Читаем Истоки полностью

— Чудак ты… Х-ха! С чего Ленку Испанкой назвал? Испанки черные, а эта… Ха-ха… Из Крупновых испанцы — как из меня негр! Она же смеется над тобой, выдумщиком… Ведь это о Крупновых поется: «Есть на Во-о-лге рыжий плотник».

Женя молчал, страшась того тягостного и злобного чувства, которое никогда до этого не просыпалось в душе…

Цепляясь за ветки орешника, Женя полез на крутую гору. Из-под ног сыпалась земля, он подтягивался на руках, лез все выше и выше. И когда за высокой зеленой стеной леса угасли голоса ребят, свернулся под старым дубом, положил голову на толстый корень.

Шумит листвой вечно беспокойная осинка, а он воображает, будто утонул, лежит на две светлой реки и видит через воду, как через стекло, и людей, бегающих по берегу, и вот эту кручу в родниковых слезах, и островок неба, извилисто окаймленный вершинами деревьев. Люди горюют о нем. А вернувшийся из Испании отец спрашивает: «И как это вы не уберегли парня?» Кто-то отвечает: «Он утонул потому, что очень любил, а его не любили, обижали и обманывали…»

Ласковый голос тихо позвал:

— Женя!

Над ним низко склонилась его Испанка. Ее ясные серые глаза на узком лице казались невероятно большими.

— Ты плачешь? Что с тобой?

Женя молчал. Всегда он вот такой непонятный: то неукротимо весел и игрив, то плотно смыкает губы. До двух лет не говорил, и его любя называли Немтырем. Понимал же, кажется, все, что ни скажи. Если кто неприветливо смотрел на него, мальчик протестующе мычал. Очень любил тихие напевные мелодии, не выносил резких звуков. Редкостное сочетание белокурых кудрей с темными глазами, глубокими и задумчивыми, удивляло Лену. Она жалела племянника, и теперь ей было обидно, что он скрывал от нее какую-то невеселую тайну.

— Ну, что ты хмуришься, Женя? От меня и в земле не скроешься.

Не добившись ответа, Лена справа налево тряхнула головой. Эта манера появилась у нее с тех пор, как познакомилась с чернявым мальчишкой.

— Вот поймать бы тебя за волосы и привязать к дереву! — сказал Женя. — Что ты головой-то мотаешь, будто комар в ухо залез?

— Ум нужен всем, а тебе особенно. Ведь ты же некрасивый, слабенький. Значит, должен быть умницей. — Лена опять, теперь уже слева направо, тряхнула головой.

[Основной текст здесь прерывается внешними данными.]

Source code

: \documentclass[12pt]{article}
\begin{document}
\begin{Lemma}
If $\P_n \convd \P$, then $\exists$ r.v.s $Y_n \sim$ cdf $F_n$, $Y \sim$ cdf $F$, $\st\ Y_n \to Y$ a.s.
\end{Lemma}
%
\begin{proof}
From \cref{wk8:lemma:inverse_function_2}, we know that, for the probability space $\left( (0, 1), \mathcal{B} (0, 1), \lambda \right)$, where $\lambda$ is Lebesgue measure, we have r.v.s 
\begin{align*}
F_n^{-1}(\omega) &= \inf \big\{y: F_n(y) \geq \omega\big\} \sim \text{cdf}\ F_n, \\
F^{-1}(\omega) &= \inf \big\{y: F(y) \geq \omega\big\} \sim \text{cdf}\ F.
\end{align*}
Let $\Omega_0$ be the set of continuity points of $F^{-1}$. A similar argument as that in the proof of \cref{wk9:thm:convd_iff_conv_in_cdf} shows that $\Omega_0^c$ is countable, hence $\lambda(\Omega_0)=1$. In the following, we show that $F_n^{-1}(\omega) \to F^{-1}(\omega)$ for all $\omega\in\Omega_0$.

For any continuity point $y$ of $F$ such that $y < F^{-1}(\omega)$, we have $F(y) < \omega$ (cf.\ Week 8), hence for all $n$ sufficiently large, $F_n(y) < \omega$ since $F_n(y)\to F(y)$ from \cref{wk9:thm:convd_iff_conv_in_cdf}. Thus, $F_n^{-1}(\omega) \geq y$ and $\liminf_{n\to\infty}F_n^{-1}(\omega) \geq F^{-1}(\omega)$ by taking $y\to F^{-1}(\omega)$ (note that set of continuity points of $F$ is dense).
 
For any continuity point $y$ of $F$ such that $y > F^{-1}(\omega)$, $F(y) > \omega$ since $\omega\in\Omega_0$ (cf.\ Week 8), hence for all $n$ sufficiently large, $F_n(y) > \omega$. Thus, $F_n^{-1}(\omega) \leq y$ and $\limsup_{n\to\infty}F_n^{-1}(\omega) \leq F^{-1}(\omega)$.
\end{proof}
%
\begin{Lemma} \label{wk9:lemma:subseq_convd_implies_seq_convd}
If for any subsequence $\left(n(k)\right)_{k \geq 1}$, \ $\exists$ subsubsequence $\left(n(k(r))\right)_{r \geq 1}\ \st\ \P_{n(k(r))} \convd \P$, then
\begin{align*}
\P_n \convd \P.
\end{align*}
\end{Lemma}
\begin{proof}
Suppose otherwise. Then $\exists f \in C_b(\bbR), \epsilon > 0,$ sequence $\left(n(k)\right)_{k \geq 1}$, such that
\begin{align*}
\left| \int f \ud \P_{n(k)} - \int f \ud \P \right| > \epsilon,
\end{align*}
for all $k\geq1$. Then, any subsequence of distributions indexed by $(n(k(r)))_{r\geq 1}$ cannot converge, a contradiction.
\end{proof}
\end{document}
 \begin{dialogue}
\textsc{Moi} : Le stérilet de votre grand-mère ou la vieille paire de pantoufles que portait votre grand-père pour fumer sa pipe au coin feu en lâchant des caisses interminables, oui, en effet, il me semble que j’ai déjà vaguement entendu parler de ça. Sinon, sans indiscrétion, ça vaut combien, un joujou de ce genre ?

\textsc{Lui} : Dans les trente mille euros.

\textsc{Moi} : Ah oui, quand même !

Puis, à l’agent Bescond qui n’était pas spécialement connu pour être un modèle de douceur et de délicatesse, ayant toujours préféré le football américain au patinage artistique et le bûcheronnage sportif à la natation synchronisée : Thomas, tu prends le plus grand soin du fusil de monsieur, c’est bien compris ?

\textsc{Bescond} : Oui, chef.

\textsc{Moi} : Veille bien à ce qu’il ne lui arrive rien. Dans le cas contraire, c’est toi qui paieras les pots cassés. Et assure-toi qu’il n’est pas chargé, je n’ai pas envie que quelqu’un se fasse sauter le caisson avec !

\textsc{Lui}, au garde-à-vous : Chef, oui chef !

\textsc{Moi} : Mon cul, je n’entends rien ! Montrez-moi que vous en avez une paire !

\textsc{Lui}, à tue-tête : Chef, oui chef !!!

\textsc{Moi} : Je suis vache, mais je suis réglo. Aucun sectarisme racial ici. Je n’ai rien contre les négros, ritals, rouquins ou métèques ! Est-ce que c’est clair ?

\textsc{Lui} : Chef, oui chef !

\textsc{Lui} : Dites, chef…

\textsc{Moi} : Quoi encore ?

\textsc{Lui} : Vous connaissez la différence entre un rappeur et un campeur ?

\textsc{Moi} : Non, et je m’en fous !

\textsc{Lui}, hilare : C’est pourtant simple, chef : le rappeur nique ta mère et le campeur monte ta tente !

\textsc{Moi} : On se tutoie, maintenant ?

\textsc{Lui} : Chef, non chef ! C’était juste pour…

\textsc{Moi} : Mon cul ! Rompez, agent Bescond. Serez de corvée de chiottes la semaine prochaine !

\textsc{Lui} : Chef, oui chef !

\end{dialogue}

— Не нужен мне ум! Пусть умники о нем думают, а я проживу как-нибудь глупым.

— Ну, милый мой, узнал бы отец…

— А где он, отец-то? — Таким тяжелым взглядом посмотрел Женя на Лену, что та отодвинулась от него. — Где отец? — повторил он требовательно. — Эх, даже ты хитришь! Писем нет, и его, наверное, уже нет… А люди притворяются, обманывают. И не стыдно? Во сне часто вижу, и все как-то страшно…

— Не надо так думать, Женя! Это плохо. Он скоро вернется. Я верю, и ты верь. Я ведь тоже думаю о нем, жду и жду. Пока горюем, он, наверное, уже дома!

Колыхнулись кусты, с визгом подбежал Добряк, горячим языком облизал руки и ноги детей, сел на хвост и задней лапой стал чесать лохматый живот.

— Ишь, пес-то будто на балалайке играет, — заметил Женя.

— О! Теперь ты хороший. — Лена дольше обычного посмотрела в его зрачки и умолкла смущенно. И все-таки она позвала Женю: — Вставай, пойдем!

Он вскочил, тряхнул головой, как это делала она.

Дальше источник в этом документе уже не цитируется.